29 de mai de 2010

BANZEIRO, 2010 ( Prêmio Marcantonio Vilaça/Funarte )

Venho a alguns anos, desenvolvendo um trabalho que tem como uma das referências o universo dos ribeirinhos.

Resido e trabalho em Marabá no Pará, cidade entrecruzada por dois grandes rios, o Tocantins e o Itacaiúnas, portanto o contato com esse ambiente é naturalmente constante.

O meu processo de pesquisa envolve o interesse sobre os estaleiros localizados às margens desses rios, para observar e recolher material destinados à produção do meu trabalho, o que me contaminou por essa visualidade.

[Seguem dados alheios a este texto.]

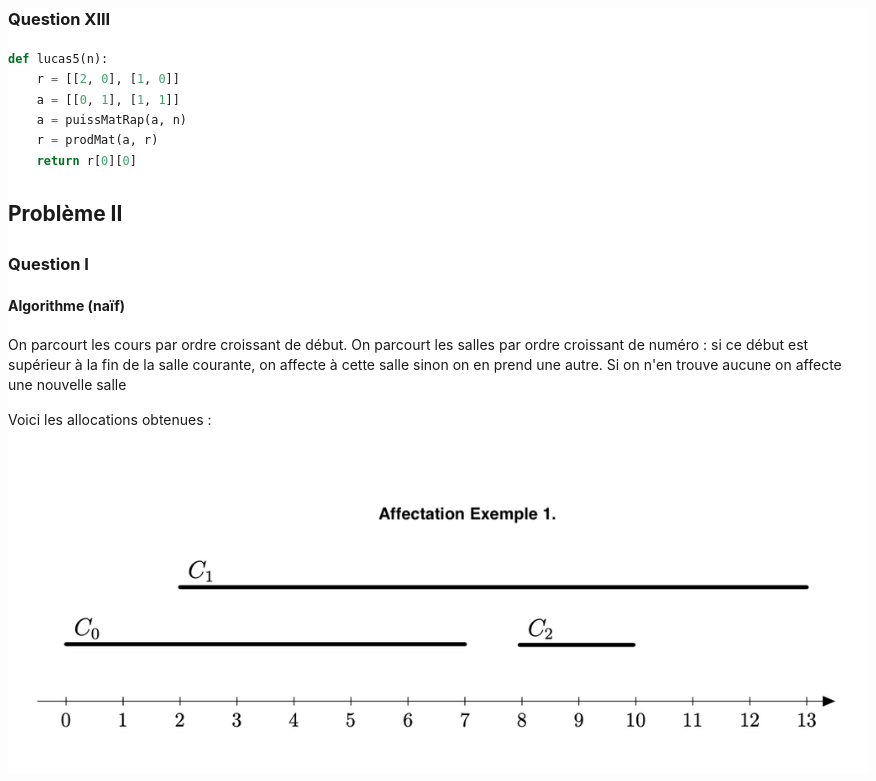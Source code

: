 
### Question XIII


```python
def lucas5(n):
    r = [[2, 0], [1, 0]]
    a = [[0, 1], [1, 1]]
    a = puissMatRap(a, n)
    r = prodMat(a, r)
    return r[0][0]
```


## Problème II

### Question I

#### Algorithme (naïf)

On parcourt les cours par ordre croissant de début. On parcourt les salles par ordre croissant de numéro : si ce début est supérieur à la fin de la salle courante, on affecte à cette salle sinon on en prend une autre. Si on n'en trouve aucune on affecte une nouvelle salle

Voici les allocations obtenues :
![Allocations Exemple 1](/pII_ex1_affectation.png)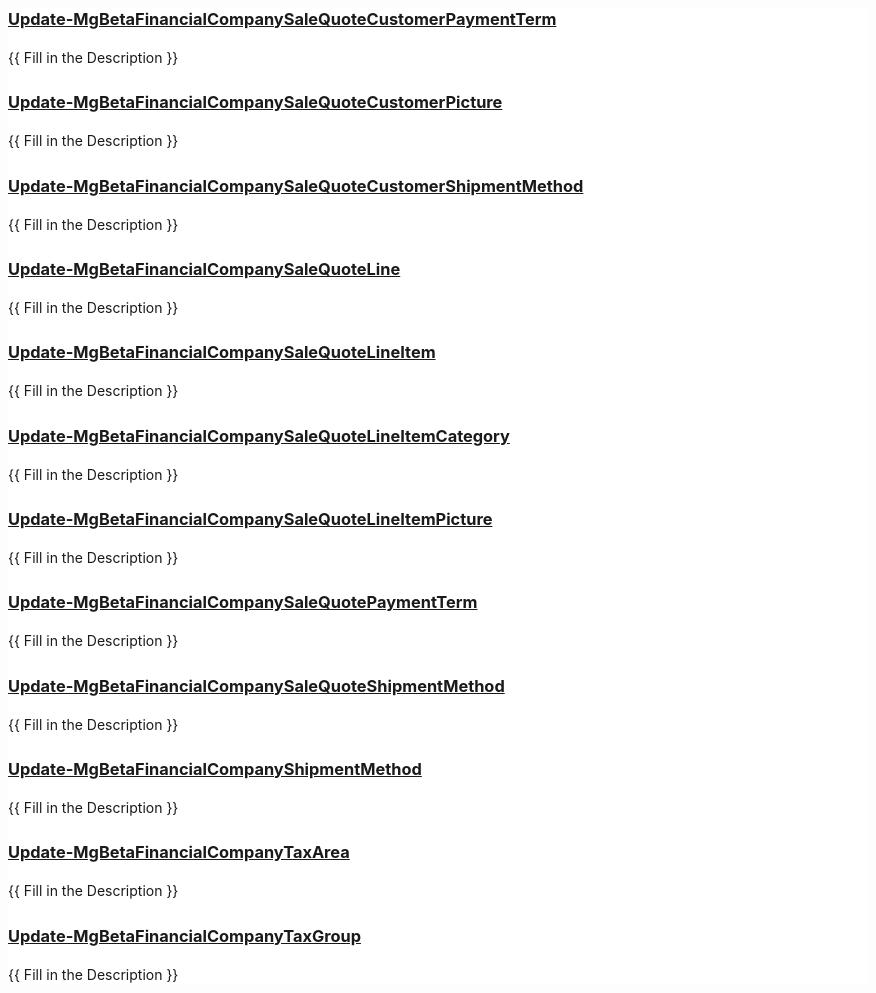 ### [Update-MgBetaFinancialCompanySaleQuoteCustomerPaymentTerm](Update-MgBetaFinancialCompanySaleQuoteCustomerPaymentTerm.md)
{{ Fill in the Description }}

### [Update-MgBetaFinancialCompanySaleQuoteCustomerPicture](Update-MgBetaFinancialCompanySaleQuoteCustomerPicture.md)
{{ Fill in the Description }}

### [Update-MgBetaFinancialCompanySaleQuoteCustomerShipmentMethod](Update-MgBetaFinancialCompanySaleQuoteCustomerShipmentMethod.md)
{{ Fill in the Description }}

### [Update-MgBetaFinancialCompanySaleQuoteLine](Update-MgBetaFinancialCompanySaleQuoteLine.md)
{{ Fill in the Description }}

### [Update-MgBetaFinancialCompanySaleQuoteLineItem](Update-MgBetaFinancialCompanySaleQuoteLineItem.md)
{{ Fill in the Description }}

### [Update-MgBetaFinancialCompanySaleQuoteLineItemCategory](Update-MgBetaFinancialCompanySaleQuoteLineItemCategory.md)
{{ Fill in the Description }}

### [Update-MgBetaFinancialCompanySaleQuoteLineItemPicture](Update-MgBetaFinancialCompanySaleQuoteLineItemPicture.md)
{{ Fill in the Description }}

### [Update-MgBetaFinancialCompanySaleQuotePaymentTerm](Update-MgBetaFinancialCompanySaleQuotePaymentTerm.md)
{{ Fill in the Description }}

### [Update-MgBetaFinancialCompanySaleQuoteShipmentMethod](Update-MgBetaFinancialCompanySaleQuoteShipmentMethod.md)
{{ Fill in the Description }}

### [Update-MgBetaFinancialCompanyShipmentMethod](Update-MgBetaFinancialCompanyShipmentMethod.md)
{{ Fill in the Description }}

### [Update-MgBetaFinancialCompanyTaxArea](Update-MgBetaFinancialCompanyTaxArea.md)
{{ Fill in the Description }}

### [Update-MgBetaFinancialCompanyTaxGroup](Update-MgBetaFinancialCompanyTaxGroup.md)
{{ Fill in the Description }}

A realização desse projeto, a instalação BANZEIRO, é uma continuidade da minha pesquisa visual.

A palavra BANZEIRO significa em nossa região o constante movimento das águas, provocado tanto por uma embarcação a vapor, ou pela agitação natural das águas, situação recorrente nos rios amazônicos, chegando ao ponto de não ser recomendado a navegação, em alguns horários, devido o aumento do risco de naufrágio.

O trabalho é composto por 30 cavernames (peças curvas de madeira que dão forma ao casco das embarcações), distribuídos no piso do espaço expositivo em várias direções, de uma forma que remeta metaforicamente ao movimento revolto das águas.

As peças (cavernas) foram confeccionadas em Marabá, em um dos estaleiros às margens do rio Tocantins, local onde se concentram várias oficinas de construção e reforma de embarcações, assim valorizando o trabalho e o conhecimento desses mestres da carpintaria naval.